▸ **Task item**
Please give again exactly the lines from the top of the material through the line with "- 输入为体积和重量，所以输"; omit each picture.

*** Data to process ***

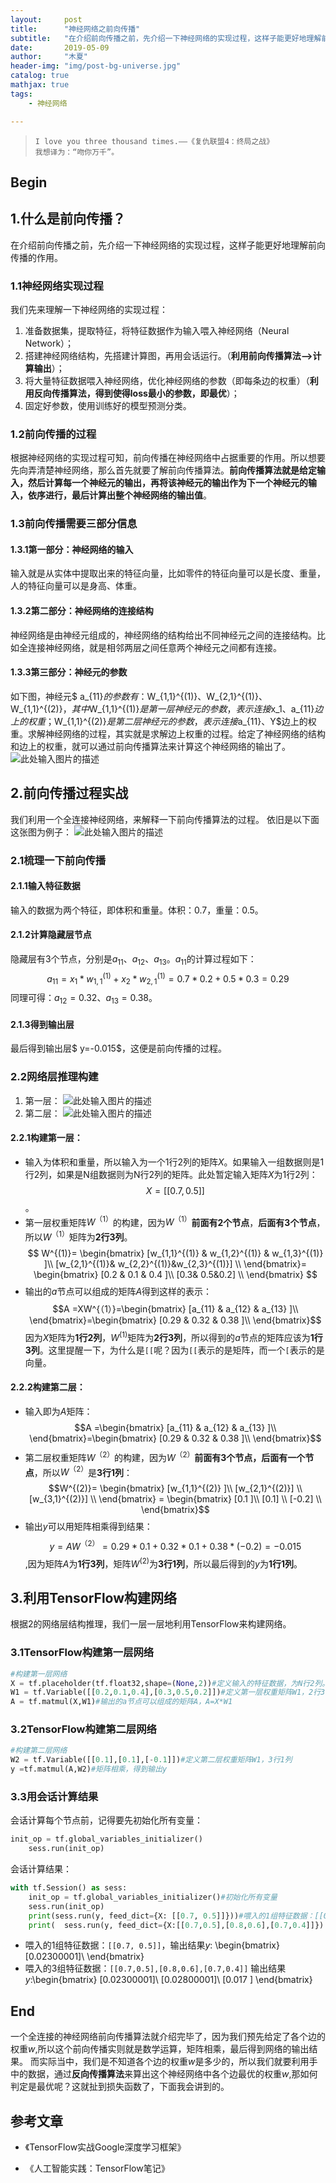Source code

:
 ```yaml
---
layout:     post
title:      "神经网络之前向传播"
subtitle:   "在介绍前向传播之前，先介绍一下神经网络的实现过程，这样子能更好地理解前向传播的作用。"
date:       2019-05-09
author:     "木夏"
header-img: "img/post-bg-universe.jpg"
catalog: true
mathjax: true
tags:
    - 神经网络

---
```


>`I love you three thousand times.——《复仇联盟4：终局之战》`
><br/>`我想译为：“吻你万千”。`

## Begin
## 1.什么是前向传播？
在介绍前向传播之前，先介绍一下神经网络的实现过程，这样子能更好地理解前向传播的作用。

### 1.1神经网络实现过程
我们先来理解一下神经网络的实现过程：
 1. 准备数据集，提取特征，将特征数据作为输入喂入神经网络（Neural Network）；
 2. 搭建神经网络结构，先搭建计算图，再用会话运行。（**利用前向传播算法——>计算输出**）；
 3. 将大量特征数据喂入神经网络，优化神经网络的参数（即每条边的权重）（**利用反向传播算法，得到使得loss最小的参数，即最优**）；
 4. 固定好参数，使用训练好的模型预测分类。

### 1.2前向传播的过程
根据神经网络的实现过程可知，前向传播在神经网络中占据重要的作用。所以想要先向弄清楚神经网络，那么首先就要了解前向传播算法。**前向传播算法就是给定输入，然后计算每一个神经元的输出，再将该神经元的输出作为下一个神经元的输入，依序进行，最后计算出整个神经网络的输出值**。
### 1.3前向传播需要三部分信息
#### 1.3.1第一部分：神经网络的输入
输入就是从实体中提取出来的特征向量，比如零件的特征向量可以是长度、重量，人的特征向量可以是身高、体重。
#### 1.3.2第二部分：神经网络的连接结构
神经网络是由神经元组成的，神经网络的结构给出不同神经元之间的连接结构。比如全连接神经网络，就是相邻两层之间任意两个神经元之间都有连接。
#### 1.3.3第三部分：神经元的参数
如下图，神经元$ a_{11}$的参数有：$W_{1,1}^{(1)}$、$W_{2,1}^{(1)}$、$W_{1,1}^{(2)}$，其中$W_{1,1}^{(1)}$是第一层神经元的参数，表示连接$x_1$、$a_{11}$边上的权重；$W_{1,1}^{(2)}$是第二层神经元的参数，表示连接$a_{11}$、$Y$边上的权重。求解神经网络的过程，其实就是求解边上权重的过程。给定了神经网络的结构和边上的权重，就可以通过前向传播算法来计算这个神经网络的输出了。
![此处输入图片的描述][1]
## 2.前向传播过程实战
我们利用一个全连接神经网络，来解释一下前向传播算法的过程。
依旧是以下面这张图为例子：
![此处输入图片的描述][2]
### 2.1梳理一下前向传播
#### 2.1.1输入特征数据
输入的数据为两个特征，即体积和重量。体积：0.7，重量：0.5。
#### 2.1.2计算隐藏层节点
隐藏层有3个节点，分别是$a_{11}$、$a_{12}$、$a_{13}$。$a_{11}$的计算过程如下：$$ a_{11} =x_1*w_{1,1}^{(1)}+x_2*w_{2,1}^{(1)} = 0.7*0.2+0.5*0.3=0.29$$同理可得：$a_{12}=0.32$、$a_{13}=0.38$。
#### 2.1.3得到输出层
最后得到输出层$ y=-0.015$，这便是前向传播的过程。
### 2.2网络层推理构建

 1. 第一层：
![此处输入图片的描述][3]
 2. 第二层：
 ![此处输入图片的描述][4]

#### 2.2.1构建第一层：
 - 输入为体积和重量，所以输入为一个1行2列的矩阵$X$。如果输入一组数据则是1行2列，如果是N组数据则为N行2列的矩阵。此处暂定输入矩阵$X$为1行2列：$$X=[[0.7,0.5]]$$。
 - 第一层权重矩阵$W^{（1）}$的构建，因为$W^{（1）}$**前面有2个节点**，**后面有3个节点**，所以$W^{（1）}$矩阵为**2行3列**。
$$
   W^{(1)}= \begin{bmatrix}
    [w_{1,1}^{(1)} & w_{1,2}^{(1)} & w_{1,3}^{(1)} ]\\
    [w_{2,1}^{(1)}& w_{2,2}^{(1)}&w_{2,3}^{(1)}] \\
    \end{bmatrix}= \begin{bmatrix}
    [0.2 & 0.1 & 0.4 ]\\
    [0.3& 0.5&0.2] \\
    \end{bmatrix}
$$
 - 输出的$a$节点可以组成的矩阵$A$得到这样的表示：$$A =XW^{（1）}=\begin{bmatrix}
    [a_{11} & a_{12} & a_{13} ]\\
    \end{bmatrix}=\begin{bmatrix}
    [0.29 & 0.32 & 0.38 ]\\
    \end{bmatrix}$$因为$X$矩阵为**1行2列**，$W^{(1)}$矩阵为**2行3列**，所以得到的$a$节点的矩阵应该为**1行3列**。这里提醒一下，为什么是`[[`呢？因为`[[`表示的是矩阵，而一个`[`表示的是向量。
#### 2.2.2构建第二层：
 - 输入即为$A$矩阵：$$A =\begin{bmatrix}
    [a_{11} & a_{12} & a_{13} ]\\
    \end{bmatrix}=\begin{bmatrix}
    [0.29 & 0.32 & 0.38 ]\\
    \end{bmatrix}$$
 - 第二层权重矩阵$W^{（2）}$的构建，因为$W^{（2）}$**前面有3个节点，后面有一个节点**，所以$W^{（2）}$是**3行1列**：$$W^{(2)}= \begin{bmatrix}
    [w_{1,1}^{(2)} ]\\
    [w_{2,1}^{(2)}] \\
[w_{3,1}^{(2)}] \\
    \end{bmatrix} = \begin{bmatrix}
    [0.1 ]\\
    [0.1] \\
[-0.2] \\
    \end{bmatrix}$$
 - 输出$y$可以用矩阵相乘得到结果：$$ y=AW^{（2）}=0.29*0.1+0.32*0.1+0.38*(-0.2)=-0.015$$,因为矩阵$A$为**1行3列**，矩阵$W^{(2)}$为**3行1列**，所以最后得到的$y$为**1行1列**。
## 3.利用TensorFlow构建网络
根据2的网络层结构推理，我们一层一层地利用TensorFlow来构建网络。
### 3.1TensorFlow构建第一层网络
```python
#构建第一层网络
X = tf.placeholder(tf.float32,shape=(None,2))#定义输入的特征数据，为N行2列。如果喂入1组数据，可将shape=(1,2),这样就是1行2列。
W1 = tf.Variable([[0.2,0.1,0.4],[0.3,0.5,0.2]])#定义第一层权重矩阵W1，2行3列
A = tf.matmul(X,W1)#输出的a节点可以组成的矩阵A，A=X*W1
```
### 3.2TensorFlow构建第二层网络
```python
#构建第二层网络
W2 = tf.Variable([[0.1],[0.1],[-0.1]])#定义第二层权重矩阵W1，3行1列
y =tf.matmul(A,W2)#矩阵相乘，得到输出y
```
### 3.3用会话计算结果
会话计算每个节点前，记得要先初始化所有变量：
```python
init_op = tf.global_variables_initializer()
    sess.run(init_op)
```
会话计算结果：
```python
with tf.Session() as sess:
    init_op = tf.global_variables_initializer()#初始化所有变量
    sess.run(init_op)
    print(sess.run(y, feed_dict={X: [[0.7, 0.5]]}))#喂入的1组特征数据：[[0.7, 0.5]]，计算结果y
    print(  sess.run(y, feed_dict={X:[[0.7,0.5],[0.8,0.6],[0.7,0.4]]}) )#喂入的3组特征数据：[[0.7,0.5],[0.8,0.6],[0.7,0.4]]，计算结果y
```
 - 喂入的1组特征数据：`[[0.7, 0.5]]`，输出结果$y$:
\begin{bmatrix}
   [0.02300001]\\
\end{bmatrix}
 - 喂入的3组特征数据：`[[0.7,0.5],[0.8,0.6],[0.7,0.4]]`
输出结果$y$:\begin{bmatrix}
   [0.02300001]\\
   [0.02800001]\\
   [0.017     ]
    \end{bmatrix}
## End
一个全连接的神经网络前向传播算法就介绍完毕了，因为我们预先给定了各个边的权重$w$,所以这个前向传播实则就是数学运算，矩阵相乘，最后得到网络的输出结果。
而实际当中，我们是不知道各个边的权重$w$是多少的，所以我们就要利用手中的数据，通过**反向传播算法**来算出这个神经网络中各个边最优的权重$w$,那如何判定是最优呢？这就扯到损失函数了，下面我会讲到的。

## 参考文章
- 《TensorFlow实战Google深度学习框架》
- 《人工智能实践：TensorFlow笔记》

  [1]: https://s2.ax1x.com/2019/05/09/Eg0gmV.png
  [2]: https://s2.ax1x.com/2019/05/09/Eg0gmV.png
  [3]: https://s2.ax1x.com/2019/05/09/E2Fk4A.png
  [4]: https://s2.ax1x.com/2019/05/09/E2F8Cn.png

*** End of Data to process ***

▸ **Task answer**
Source code

:
 ```yaml
---
layout:     post
title:      "神经网络之前向传播"
subtitle:   "在介绍前向传播之前，先介绍一下神经网络的实现过程，这样子能更好地理解前向传播的作用。"
date:       2019-05-09
author:     "木夏"
header-img: "img/post-bg-universe.jpg"
catalog: true
mathjax: true
tags:
    - 神经网络

---
```


>`I love you three thousand times.——《复仇联盟4：终局之战》`
><br/>`我想译为：“吻你万千”。`

## Begin
## 1.什么是前向传播？
在介绍前向传播之前，先介绍一下神经网络的实现过程，这样子能更好地理解前向传播的作用。

### 1.1神经网络实现过程
我们先来理解一下神经网络的实现过程：
 1. 准备数据集，提取特征，将特征数据作为输入喂入神经网络（Neural Network）；
 2. 搭建神经网络结构，先搭建计算图，再用会话运行。（**利用前向传播算法——>计算输出**）；
 3. 将大量特征数据喂入神经网络，优化神经网络的参数（即每条边的权重）（**利用反向传播算法，得到使得loss最小的参数，即最优**）；
 4. 固定好参数，使用训练好的模型预测分类。

### 1.2前向传播的过程
根据神经网络的实现过程可知，前向传播在神经网络中占据重要的作用。所以想要先向弄清楚神经网络，那么首先就要了解前向传播算法。**前向传播算法就是给定输入，然后计算每一个神经元的输出，再将该神经元的输出作为下一个神经元的输入，依序进行，最后计算出整个神经网络的输出值**。
### 1.3前向传播需要三部分信息
#### 1.3.1第一部分：神经网络的输入
输入就是从实体中提取出来的特征向量，比如零件的特征向量可以是长度、重量，人的特征向量可以是身高、体重。
#### 1.3.2第二部分：神经网络的连接结构
神经网络是由神经元组成的，神经网络的结构给出不同神经元之间的连接结构。比如全连接神经网络，就是相邻两层之间任意两个神经元之间都有连接。
#### 1.3.3第三部分：神经元的参数
如下图，神经元$ a_{11}$的参数有：$W_{1,1}^{(1)}$、$W_{2,1}^{(1)}$、$W_{1,1}^{(2)}$，其中$W_{1,1}^{(1)}$是第一层神经元的参数，表示连接$x_1$、$a_{11}$边上的权重；$W_{1,1}^{(2)}$是第二层神经元的参数，表示连接$a_{11}$、$Y$边上的权重。求解神经网络的过程，其实就是求解边上权重的过程。给定了神经网络的结构和边上的权重，就可以通过前向传播算法来计算这个神经网络的输出了。
![此处输入图片的描述][1]
## 2.前向传播过程实战
我们利用一个全连接神经网络，来解释一下前向传播算法的过程。
依旧是以下面这张图为例子：
![此处输入图片的描述][2]
### 2.1梳理一下前向传播
#### 2.1.1输入特征数据
输入的数据为两个特征，即体积和重量。体积：0.7，重量：0.5。
#### 2.1.2计算隐藏层节点
隐藏层有3个节点，分别是$a_{11}$、$a_{12}$、$a_{13}$。$a_{11}$的计算过程如下：$$ a_{11} =x_1*w_{1,1}^{(1)}+x_2*w_{2,1}^{(1)} = 0.7*0.2+0.5*0.3=0.29$$同理可得：$a_{12}=0.32$、$a_{13}=0.38$。
#### 2.1.3得到输出层
最后得到输出层$ y=-0.015$，这便是前向传播的过程。
### 2.2网络层推理构建

 1. 第一层：
![此处输入图片的描述][3]
 2. 第二层：
 ![此处输入图片的描述][4]

#### 2.2.1构建第一层：
 - 输入为体积和重量，所以输入为一个1行2列的矩阵$X$。如果输入一组数据则是1行2列，如果是N组数据则为N行2列的矩阵。此处暂定输入矩阵$X$为1行2列：$$X=[[0.7,0.5]]$$。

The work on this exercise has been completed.